_WHAT TO DO_: The entire listing below is to be written out exactly, minus the pictures.

_INPUT MATERIAL_:
####

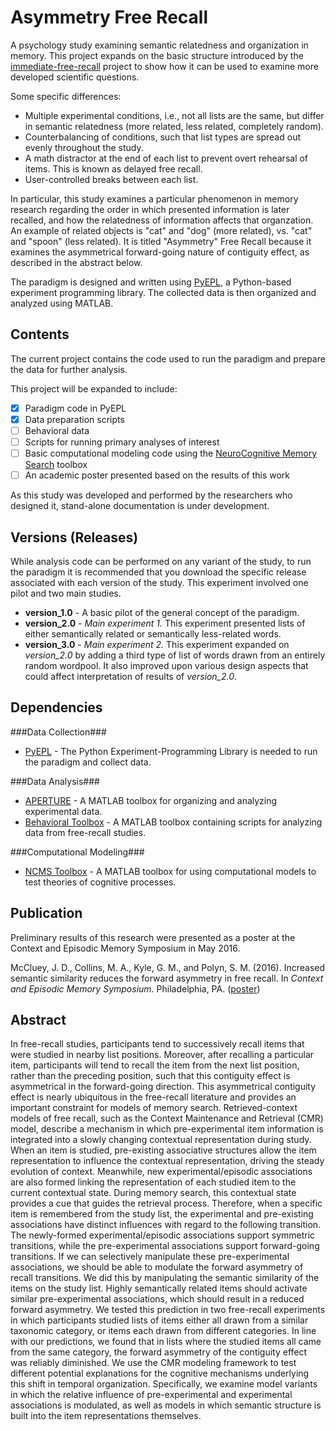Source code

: # Asymmetry Free Recall

A psychology study examining semantic relatedness and organization in memory.  This project expands on the basic structure introduced by the [immediate-free-recall](https://github.com/jmccluey/immediate-free-recall) project to show how it can be used to examine more developed scientific questions.

Some specific differences:
- Multiple experimental conditions, i.e., not all lists are the same, but differ in semantic relatedness (more related, less related, completely random).
- Counterbalancing of conditions, such that list types are spread out evenly throughout the study.
- A math distractor at the end of each list to prevent overt rehearsal of items.  This is known as delayed free recall.
- User-controlled breaks between each list.

In particular, this study examines a particular phenomenon in memory research regarding the order in which presented information is later recalled, and how the relatedness of information affects that organzation.  An example of related objects is "cat" and "dog" (more related), vs. "cat" and "spoon" (less related).  It is titled "Asymmetry" Free Recall because it examines the asymmetrical forward-going nature of contiguity effect, as described in the abstract below.

The paradigm is designed and written using [PyEPL](http://pyepl.sourceforge.net/), a Python-based experiment programming library.  The collected data is then organized and analyzed using MATLAB.

## Contents

The current project contains the code used to run the paradigm and prepare the data for further analysis.

This project will be expanded to include:
- [x] Paradigm code in PyEPL
- [x] Data preparation scripts
- [ ] Behavioral data
- [ ] Scripts for running primary analyses of interest
- [ ] Basic computational modeling code using the [NeuroCognitive Memory Search](https://memory.psy.vanderbilt.edu/w/index.php/NCMS_Toolbox) toolbox
- [ ] An academic poster presented based on the results of this work

As this study was developed and performed by the researchers who designed it, stand-alone documentation is under development.

## Versions (Releases)

While analysis code can be performed on any variant of the study, to run the paradigm it is recommended that you download the specific release associated with each version of the study.  This experiment involved one pilot and two main studies.

- **version_1.0** - A basic pilot of the general concept of the paradigm.
- **version_2.0** - _Main experiment 1._ This experiment presented lists of either semantically related or semantically less-related words.
- **version_3.0** - _Main experiment 2._ This experiment expanded on _version_2.0_ by adding a third type of list of words drawn from an entirely random wordpool.  It also improved upon various design aspects that could affect interpretation of results of _version_2.0_.

## Dependencies

###Data Collection###
- [PyEPL](http://pyepl.sourceforge.net) - The Python Experiment-Programming Library is needed to run the paradigm and collect data.

###Data Analysis###
- [APERTURE](https://github.com/mortonne/aperture) - A MATLAB toolbox for organizing and analyzing experimental data.
- [Behavioral Toolbox](http://memory.psych.upenn.edu/Behavioral_toolbox) - A MATLAB toolbox containing scripts for analyzing data from free-recall studies.

###Computational Modeling###
- [NCMS Toolbox](https://memory.psy.vanderbilt.edu/w/index.php/NCMS_Toolbox) - A MATLAB toolbox for using computational models to test theories of cognitive processes.

## Publication ##

Preliminary results of this research were presented as a poster at the Context and Episodic Memory Symposium in May 2016.

McCluey, J. D., Collins, M. A., Kyle, G. M., and Polyn, S. M. (2016). Increased semantic similarity reduces the forward asymmetry in free recall. In _Context and Episodic Memory Symposium_. Philadelphia, PA. ([poster](https://memory.psy.vanderbilt.edu/files/pubs/McClEtal16.poster.pdf))


## Abstract

In free-recall studies, participants tend to successively recall items that were studied in nearby list positions.  Moreover, after recalling a particular item, participants will tend to recall the item from the next list position, rather than the preceding position, such that this contiguity effect is asymmetrical in the forward-going direction.  This asymmetrical contiguity effect is nearly ubiquitous in the free-recall literature and provides an important constraint for models of memory search.  Retrieved-context models of free recall, such as the Context Maintenance and Retrieval (CMR) model, describe a mechanism in which pre-experimental item information is integrated into a slowly changing contextual representation during study.  When an item is studied, pre-existing associative structures allow the item representation to influence the contextual representation, driving the steady evolution of context.  Meanwhile, new experimental/episodic associations are also formed linking the representation of each studied item to the current contextual state.  During memory search, this contextual state provides a cue that guides the retrieval process.  Therefore, when a specific item is remembered from the study list, the experimental and pre-existing associations have distinct influences with regard to the following transition.  The newly-formed experimental/episodic associations support symmetric transitions, while the pre-experimental associations support forward-going transitions.  If we can selectively manipulate these pre-experimental associations, we should be able to modulate the forward asymmetry of recall transitions. We did this by manipulating the semantic similarity of the items on the study list.  Highly semantically related items should activate similar pre-experimental associations, which should result in a reduced forward asymmetry.  We tested this prediction in two free-recall experiments in which participants studied lists of items either all drawn from a similar taxonomic category, or items each drawn from different categories.  In line with our predictions, we found that in lists where the studied items all came from the same category, the forward asymmetry of the contiguity effect was reliably diminished.  We use the CMR modeling framework to test different potential explanations for the cognitive mechanisms underlying this shift in temporal organization.  Specifically, we examine model variants in which the relative influence of pre-experimental and experimental associations is modulated, as well as models in which semantic structure is built into the item representations themselves.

####

_YOUR SOLUTION_:
Source code

: # Asymmetry Free Recall

A psychology study examining semantic relatedness and organization in memory.  This project expands on the basic structure introduced by the [immediate-free-recall](https://github.com/jmccluey/immediate-free-recall) project to show how it can be used to examine more developed scientific questions.

Some specific differences:
- Multiple experimental conditions, i.e., not all lists are the same, but differ in semantic relatedness (more related, less related, completely random).
- Counterbalancing of conditions, such that list types are spread out evenly throughout the study.
- A math distractor at the end of each list to prevent overt rehearsal of items.  This is known as delayed free recall.
- User-controlled breaks between each list.

In particular, this study examines a particular phenomenon in memory research regarding the order in which presented information is later recalled, and how the relatedness of information affects that organzation.  An example of related objects is "cat" and "dog" (more related), vs. "cat" and "spoon" (less related).  It is titled "Asymmetry" Free Recall because it examines the asymmetrical forward-going nature of contiguity effect, as described in the abstract below.

The paradigm is designed and written using [PyEPL](http://pyepl.sourceforge.net/), a Python-based experiment programming library.  The collected data is then organized and analyzed using MATLAB.

## Contents

The current project contains the code used to run the paradigm and prepare the data for further analysis.

This project will be expanded to include:
- [x] Paradigm code in PyEPL
- [x] Data preparation scripts
- [ ] Behavioral data
- [ ] Scripts for running primary analyses of interest
- [ ] Basic computational modeling code using the [NeuroCognitive Memory Search](https://memory.psy.vanderbilt.edu/w/index.php/NCMS_Toolbox) toolbox
- [ ] An academic poster presented based on the results of this work

As this study was developed and performed by the researchers who designed it, stand-alone documentation is under development.

## Versions (Releases)

While analysis code can be performed on any variant of the study, to run the paradigm it is recommended that you download the specific release associated with each version of the study.  This experiment involved one pilot and two main studies.

- **version_1.0** - A basic pilot of the general concept of the paradigm.
- **version_2.0** - _Main experiment 1._ This experiment presented lists of either semantically related or semantically less-related words.
- **version_3.0** - _Main experiment 2._ This experiment expanded on _version_2.0_ by adding a third type of list of words drawn from an entirely random wordpool.  It also improved upon various design aspects that could affect interpretation of results of _version_2.0_.

## Dependencies

###Data Collection###
- [PyEPL](http://pyepl.sourceforge.net) - The Python Experiment-Programming Library is needed to run the paradigm and collect data.

###Data Analysis###
- [APERTURE](https://github.com/mortonne/aperture) - A MATLAB toolbox for organizing and analyzing experimental data.
- [Behavioral Toolbox](http://memory.psych.upenn.edu/Behavioral_toolbox) - A MATLAB toolbox containing scripts for analyzing data from free-recall studies.

###Computational Modeling###
- [NCMS Toolbox](https://memory.psy.vanderbilt.edu/w/index.php/NCMS_Toolbox) - A MATLAB toolbox for using computational models to test theories of cognitive processes.

## Publication ##

Preliminary results of this research were presented as a poster at the Context and Episodic Memory Symposium in May 2016.

McCluey, J. D., Collins, M. A., Kyle, G. M., and Polyn, S. M. (2016). Increased semantic similarity reduces the forward asymmetry in free recall. In _Context and Episodic Memory Symposium_. Philadelphia, PA. ([poster](https://memory.psy.vanderbilt.edu/files/pubs/McClEtal16.poster.pdf))


## Abstract

In free-recall studies, participants tend to successively recall items that were studied in nearby list positions.  Moreover, after recalling a particular item, participants will tend to recall the item from the next list position, rather than the preceding position, such that this contiguity effect is asymmetrical in the forward-going direction.  This asymmetrical contiguity effect is nearly ubiquitous in the free-recall literature and provides an important constraint for models of memory search.  Retrieved-context models of free recall, such as the Context Maintenance and Retrieval (CMR) model, describe a mechanism in which pre-experimental item information is integrated into a slowly changing contextual representation during study.  When an item is studied, pre-existing associative structures allow the item representation to influence the contextual representation, driving the steady evolution of context.  Meanwhile, new experimental/episodic associations are also formed linking the representation of each studied item to the current contextual state.  During memory search, this contextual state provides a cue that guides the retrieval process.  Therefore, when a specific item is remembered from the study list, the experimental and pre-existing associations have distinct influences with regard to the following transition.  The newly-formed experimental/episodic associations support symmetric transitions, while the pre-experimental associations support forward-going transitions.  If we can selectively manipulate these pre-experimental associations, we should be able to modulate the forward asymmetry of recall transitions. We did this by manipulating the semantic similarity of the items on the study list.  Highly semantically related items should activate similar pre-experimental associations, which should result in a reduced forward asymmetry.  We tested this prediction in two free-recall experiments in which participants studied lists of items either all drawn from a similar taxonomic category, or items each drawn from different categories.  In line with our predictions, we found that in lists where the studied items all came from the same category, the forward asymmetry of the contiguity effect was reliably diminished.  We use the CMR modeling framework to test different potential explanations for the cognitive mechanisms underlying this shift in temporal organization.  Specifically, we examine model variants in which the relative influence of pre-experimental and experimental associations is modulated, as well as models in which semantic structure is built into the item representations themselves.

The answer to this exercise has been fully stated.